The newest political group in town who meets at Ruffinos once a month had Southwest Medical Center put on a presentation and take questions on Thursday night. SWMC CEO Norm Lambert and local insurance owner/agent Al Shank told the group about what will occur if the hospital bond were to pass this Tuesday. Lambert and Shank then took questions from the crowd of just over twenty.
One concerned citizen questioned rather or not the hospital should be advertising no taxes if the bond passes. The citizen said the taxpayers could share the burden if the hospital couldn't pay for it down the road. Shank agreed that there is an outside shot that the hospital could have to enforce the county to levy taxes to pay for it if things went bad, but that it isn't very likely. Shank added that the hospital has a proven track record of paying for its own needs.
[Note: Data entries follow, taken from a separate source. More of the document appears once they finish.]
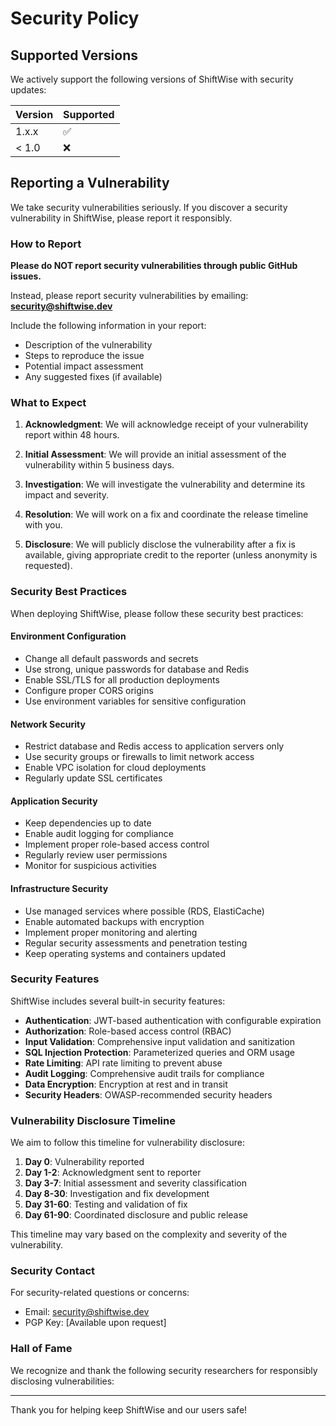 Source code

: # Security Policy

## Supported Versions

We actively support the following versions of ShiftWise with security updates:

| Version | Supported          |
| ------- | ------------------ |
| 1.x.x   | :white_check_mark: |
| < 1.0   | :x:                |

## Reporting a Vulnerability

We take security vulnerabilities seriously. If you discover a security vulnerability in ShiftWise, please report it responsibly.

### How to Report

**Please do NOT report security vulnerabilities through public GitHub issues.**

Instead, please report security vulnerabilities by emailing: **security@shiftwise.dev**

Include the following information in your report:
- Description of the vulnerability
- Steps to reproduce the issue
- Potential impact assessment
- Any suggested fixes (if available)

### What to Expect

1. **Acknowledgment**: We will acknowledge receipt of your vulnerability report within 48 hours.

2. **Initial Assessment**: We will provide an initial assessment of the vulnerability within 5 business days.

3. **Investigation**: We will investigate the vulnerability and determine its impact and severity.

4. **Resolution**: We will work on a fix and coordinate the release timeline with you.

5. **Disclosure**: We will publicly disclose the vulnerability after a fix is available, giving appropriate credit to the reporter (unless anonymity is requested).

### Security Best Practices

When deploying ShiftWise, please follow these security best practices:

#### Environment Configuration
- Change all default passwords and secrets
- Use strong, unique passwords for database and Redis
- Enable SSL/TLS for all production deployments
- Configure proper CORS origins
- Use environment variables for sensitive configuration

#### Network Security
- Restrict database and Redis access to application servers only
- Use security groups or firewalls to limit network access
- Enable VPC isolation for cloud deployments
- Regularly update SSL certificates

#### Application Security
- Keep dependencies up to date
- Enable audit logging for compliance
- Implement proper role-based access control
- Regularly review user permissions
- Monitor for suspicious activities

#### Infrastructure Security
- Use managed services where possible (RDS, ElastiCache)
- Enable automated backups with encryption
- Implement proper monitoring and alerting
- Regular security assessments and penetration testing
- Keep operating systems and containers updated

### Security Features

ShiftWise includes several built-in security features:

- **Authentication**: JWT-based authentication with configurable expiration
- **Authorization**: Role-based access control (RBAC)
- **Input Validation**: Comprehensive input validation and sanitization
- **SQL Injection Protection**: Parameterized queries and ORM usage
- **Rate Limiting**: API rate limiting to prevent abuse
- **Audit Logging**: Comprehensive audit trails for compliance
- **Data Encryption**: Encryption at rest and in transit
- **Security Headers**: OWASP-recommended security headers

### Vulnerability Disclosure Timeline

We aim to follow this timeline for vulnerability disclosure:

1. **Day 0**: Vulnerability reported
2. **Day 1-2**: Acknowledgment sent to reporter
3. **Day 3-7**: Initial assessment and severity classification
4. **Day 8-30**: Investigation and fix development
5. **Day 31-60**: Testing and validation of fix
6. **Day 61-90**: Coordinated disclosure and public release

This timeline may vary based on the complexity and severity of the vulnerability.

### Security Contact

For security-related questions or concerns:
- Email: security@shiftwise.dev
- PGP Key: [Available upon request]

### Hall of Fame

We recognize and thank the following security researchers for responsibly disclosing vulnerabilities:

<!-- This section will be updated as vulnerabilities are reported and fixed -->

---

Thank you for helping keep ShiftWise and our users safe! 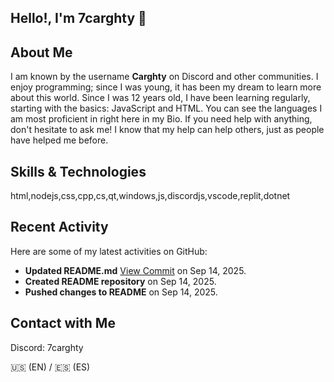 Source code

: ## Hello!, I'm 7carghty 👋



## About Me

I am known by the username **Carghty** on Discord and other communities. I enjoy programming; since I was young, it has been my dream to learn more about this world. Since I was 12 years old, I have been learning regularly, starting with the basics: JavaScript and HTML. You can see the languages I am most proficient in right here in my Bio. If you need help with anything, don't hesitate to ask me! I know that my help can help others, just as people have helped me before.

## Skills & Technologies

html,nodejs,css,cpp,cs,qt,windows,js,discordjs,vscode,replit,dotnet

## Recent Activity

Here are some of my latest activities on GitHub:

- **Updated README.md** [View Commit](https://github.com/7carghty/README/commit/39f0319cc81db6e1dc88e23750c89d3ff7111af9) on Sep 14, 2025.
- **Created README repository** on Sep 14, 2025.
- **Pushed changes to README** on Sep 14, 2025.

## Contact with Me

Discord: 7carghty

🇺🇸 (EN) / 🇪🇸 (ES) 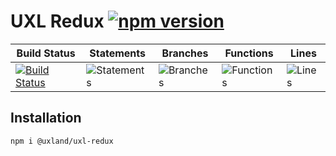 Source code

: # UXL Redux [![npm version](https://badge.fury.io/js/%40uxland%2Fuxl-redux.svg)](https://badge.fury.io/js/%40uxland%2Fuxl-redux)

| Build Status                                                                                                  | Statements                                    | Branches                                  | Functions                                   | Lines                               |
| ------------------------------------------------------------------------------------------------------------- | --------------------------------------------- | ----------------------------------------- | ------------------------------------------- | ----------------------------------- |
| [![Build Status](https://api.travis-ci.org/uxland/uxl-redux.svg)](https://api.travis-ci.org/uxland/uxl-redux) | ![Statements](#statements# 'Make me better!') | ![Branches](#branches# 'Make me better!') | ![Functions](#functions# 'Make me better!') | ![Lines](#lines# 'Make me better!') |

## Installation

`npm i @uxland/uxl-redux`
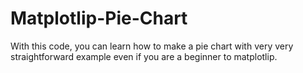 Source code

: # Matplotlip-Pie-Chart
With this code, you can learn how to make a pie chart with very very straightforward example even if you are a beginner to matplotlip. 

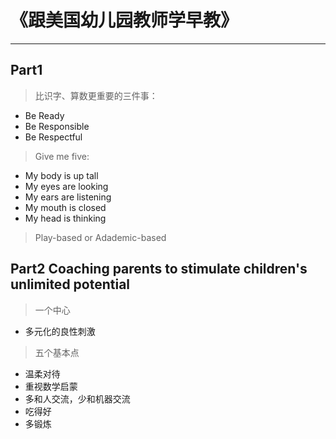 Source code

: # 《跟美国幼儿园教师学早教》
---

## Part1

> 比识字、算数更重要的三件事：
* Be Ready
* Be Responsible
* Be Respectful


> Give me five:
* My body is up tall
* My eyes are looking
* My ears are listening
* My mouth is closed
* My head is thinking

> Play-based or Adademic-based

## Part2 Coaching parents to stimulate children's unlimited potential

> 一个中心
* 多元化的良性刺激

> 五个基本点
* 温柔对待
* 重视数学启蒙
* 多和人交流，少和机器交流
* 吃得好
* 多锻炼

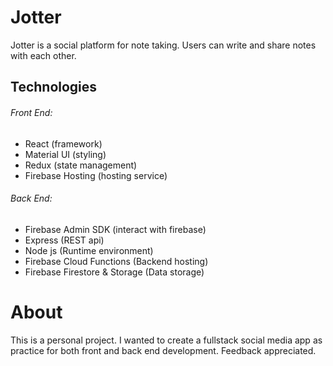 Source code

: # Jotter
Jotter is a social platform for note taking. Users can write and share notes with each other.

## Technologies
###### Front End:
- React (framework)
- Material UI (styling)
- Redux (state management)
- Firebase Hosting (hosting service)

###### Back End:
- Firebase Admin SDK (interact with firebase)
- Express (REST api)
- Node js (Runtime environment)
- Firebase Cloud Functions (Backend hosting)
- Firebase Firestore & Storage (Data storage)

# About
This is a personal project. I wanted to create a fullstack social media app as practice for both front and back end development. Feedback appreciated.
Shank also stressed how important it is for Liberal to have a strong hospital if health care reform is passed or changed. He said the weak hospitals would likely be the first to go and that Liberal needs to make sure and continue being one of the top places for medical care in this area. Shank also added that the people who actually use the hospital will be who pays for it, including people from surrounding communities.
The same concerned citizen then also asked Lambert why the hospital needs to to build an office building for doctors. Lambert responded by saying that it makes it easier to recruit doctors to Liberal, and that it is beneficial to patients as well so they don't have to drive across town to see their doctor. Lambert added that a new doctor who is set to join SWMC a little later this year said that the current layout for the bond is exactly the type of facility he is looking for to work in.
Advance voting will end on Monday at noon. The polls on Tuesday will be open from 7 a.m. - 7 p.m. at the Activity Center.
After SWMC presented and took questions the group also discussed possible names for the group and will vote on the name "Tri Corner Society" at their next meeting. They also discussed ways to let politicians in Topeka know that Western Kansas wants to be heard.